Electro-Nervogel · Multifunctional Electromagnetic Injectable Hydrogel for Treating Osteochondral Defect Via Neurostimulated Bone Regeneration

The deep osteochondral defects affect millions of people worldwide and remain a challenge for orthopaedic surgeons. It causes a major impact on quality of life, affecting mobility, and poses a major economic burden on the healthcare system. The increasing demand for knee grafts is reflected in the growing market size. The available clinical strategies include surgical methods such as knee grafts, scaffolds of stem cells, and growth factors. However, these suffer from challenges of rejection, high cost, incomplete tissue formation, and provide short-term relief. Traditional biomaterials fail to mimic the bone-cartilage interface, exhibit poor tissue integration, lack signals to recruit cells, and don’t address disease progression and nerve signalling. Electromagnetic (EM) stimulation is a biologically free approach that restores the electrophysiology via neuromodulation for effective tissue repair. However, EM use is limited to toxic biomaterials, painful implantation, and low clinical efficacy at the site. Hence, there is an unmet need for an ideal biomaterial to solve these challenges. The Electro-Nervogel addresses these challenges and advances the field of bone-neuro engineering by developing and testing the safety and efficacy of a multifunctional, minimally invasive injectable hydrogel for osteochondral repair via neuromodulation.
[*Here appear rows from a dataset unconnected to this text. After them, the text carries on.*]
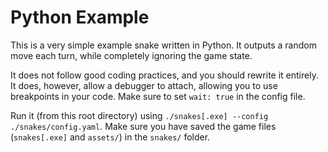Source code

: # Python Example

This is a very simple example snake written in Python.
It outputs a random move each turn, while completely ignoring the game state.

It does not follow good coding practices, and you should rewrite it entirely.
It does, however, allow a debugger to attach, allowing you to use breakpoints in your code.
Make sure to set `wait: true` in the config file.

Run it (from this root directory) using `./snakes[.exe] --config ./snakes/config.yaml`.
Make sure you have saved the game files (`snakes[.exe]` and `assets/`) in the `snakes/` folder.
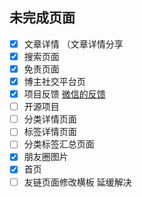 ## 未完成页面
- [x] 文章详情 （文章详情分享
- [x] 搜索页面
- [x] 免责页面
- [x] 博主社交平台页
- [x] 项目反馈 [微信的反馈](https://mp.weixin.qq.com/wxawap/wapreportwxadevlog?action=complain_feedback&appid=wxbddc360a262ff7b5&embeddedappid=&hostappid=&pageid=pages%2Findex%2Findex.html%3F&from=3&version_type=1&version_code=0&screenshot_localId=weixin%3A%2F%2Fresourceid%2Fda56b19d42698f06bd1589dbe0fa55dc&sessionid=hash=1532625981&ts=1705301577209&host=&version=671100216&device=2&business_appid=&msgid=&public_lib_version=1141&public_lib_version_str=3.3.1&template_id=#wechat_redirect)
- [ ] 开源项目
- [ ] 分类详情页面
- [ ] 标签详情页面
- [ ] 分类标签汇总页面
- [x] 朋友圈图片
- [x] 首页
- [ ] 友链页面修改横板  延缓解决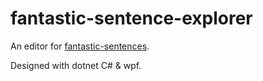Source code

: # fantastic-sentence-explorer
An editor for [fantastic-sentences](https://github.com/SamHou0/fantastic-sentences).

Designed with dotnet C# & wpf.
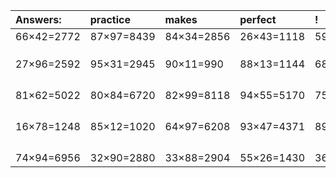 | Answers: | practice | makes | perfect | ! |
| :--- | :--- | :--- | :--- | :--- |
| 66×42=2772 | 87×97=8439 | 84×34=2856 | 26×43=1118 | 59×33=1947 | 
|   |   |   |   |   | 
|   |   |   |   |   | 
|   |   |   |   |   | 
| 27×96=2592 | 95×31=2945 | 90×11=990 | 88×13=1144 | 68×41=2788 | 
|   |   |   |   |   | 
|   |   |   |   |   | 
|   |   |   |   |   | 
|   |   |   |   |   | 
| 81×62=5022 | 80×84=6720 | 82×99=8118 | 94×55=5170 | 75×64=4800 | 
|   |   |   |   |   | 
|   |   |   |   |   | 
|   |   |   |   |   | 
|   |   |   |   |   | 
| 16×78=1248 | 85×12=1020 | 64×97=6208 | 93×47=4371 | 89×44=3916 | 
|   |   |   |   |   | 
|   |   |   |   |   | 
|   |   |   |   |   | 
|   |   |   |   |   | 
| 74×94=6956 | 32×90=2880 | 33×88=2904 | 55×26=1430 | 36×82=2952 | 
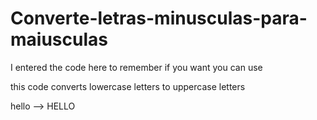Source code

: # Converte-letras-minusculas-para-maiusculas
I entered the code here to remember if you want you can use

this code converts lowercase letters to uppercase letters

hello --> HELLO
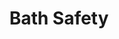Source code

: ---
inv_num: 2014-033
add_credit:
url: 2014-033-bath-safety
title: Bath Safety
year: '2014'
display_year: '2014'
medium: Foam pool noodle, Bounty paper towel rolls, sweatband, Medline cane
dims: '140 cm x variable width x variable depth '
pitch:
ps:
live_url:
youtube:
related_code:
subheading:
download:
commission:
related:
layout: things-i-made
---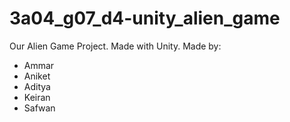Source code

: # 3a04_g07_d4-unity_alien_game
Our Alien Game Project. Made with Unity.
Made by:
 - Ammar
 - Aniket
 - Aditya
 - Keiran
 - Safwan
The project incorporates biodegradable and sustainable principles into biomaterial science, in line with the European mission Horizon 2020 of the European Green Deal and the UN Decade of healthy ageing. The Global Fellowship will be conducted in partnership with a renowned institute from a third country and the return phase to an associated country. The team is well-equipped with the skills and infrastructure required for the project. The researcher will gain skills that can enhance employability. The project will have societal, technological, and commercial potential as a novel treatment for critical defects.